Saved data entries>
────

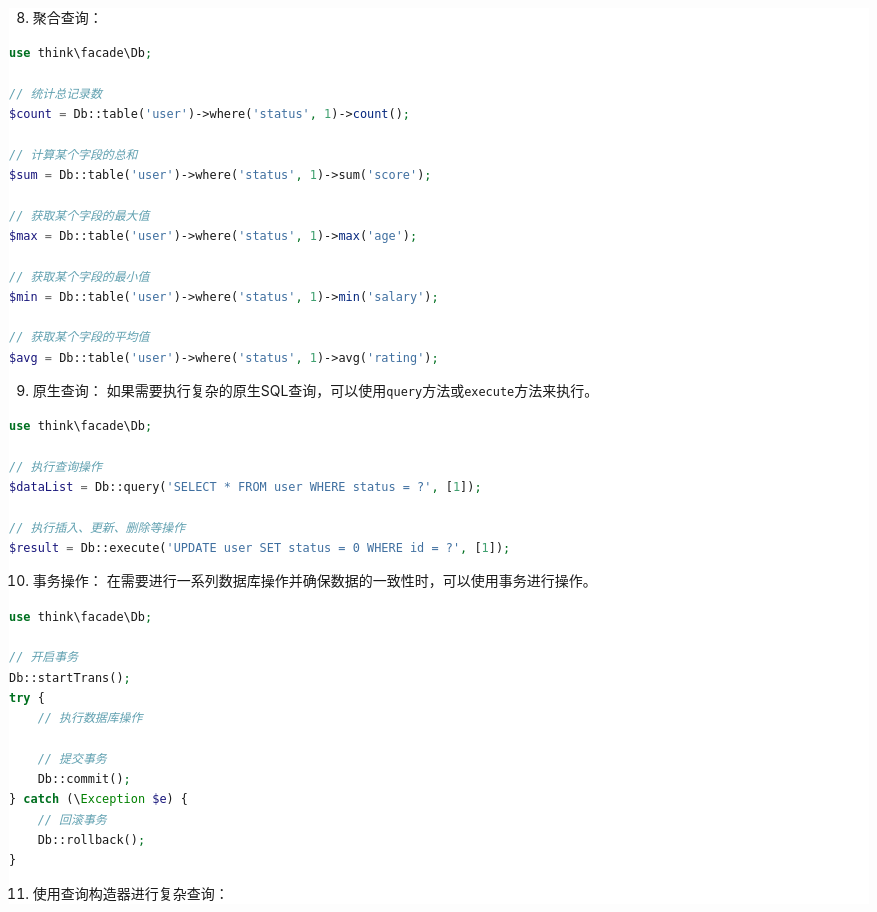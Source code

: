8. 聚合查询：

```php
use think\facade\Db;

// 统计总记录数
$count = Db::table('user')->where('status', 1)->count();

// 计算某个字段的总和
$sum = Db::table('user')->where('status', 1)->sum('score');

// 获取某个字段的最大值
$max = Db::table('user')->where('status', 1)->max('age');

// 获取某个字段的最小值
$min = Db::table('user')->where('status', 1)->min('salary');

// 获取某个字段的平均值
$avg = Db::table('user')->where('status', 1)->avg('rating');
```

9. 原生查询：
如果需要执行复杂的原生SQL查询，可以使用`query`方法或`execute`方法来执行。

```php
use think\facade\Db;

// 执行查询操作
$dataList = Db::query('SELECT * FROM user WHERE status = ?', [1]);

// 执行插入、更新、删除等操作
$result = Db::execute('UPDATE user SET status = 0 WHERE id = ?', [1]);
```

10. 事务操作：
在需要进行一系列数据库操作并确保数据的一致性时，可以使用事务进行操作。

```php
use think\facade\Db;

// 开启事务
Db::startTrans();
try {
    // 执行数据库操作

    // 提交事务
    Db::commit();
} catch (\Exception $e) {
    // 回滚事务
    Db::rollback();
}
```

11. 使用查询构造器进行复杂查询：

────

AIM OF THE EXERCISE> All lines carrying the word "query" must be copied from the data above.

RESPONSE TO THE TASK>
如果需要执行复杂的原生SQL查询，可以使用`query`方法或`execute`方法来执行。
$dataList = Db::query('SELECT * FROM user WHERE status = ?', [1]);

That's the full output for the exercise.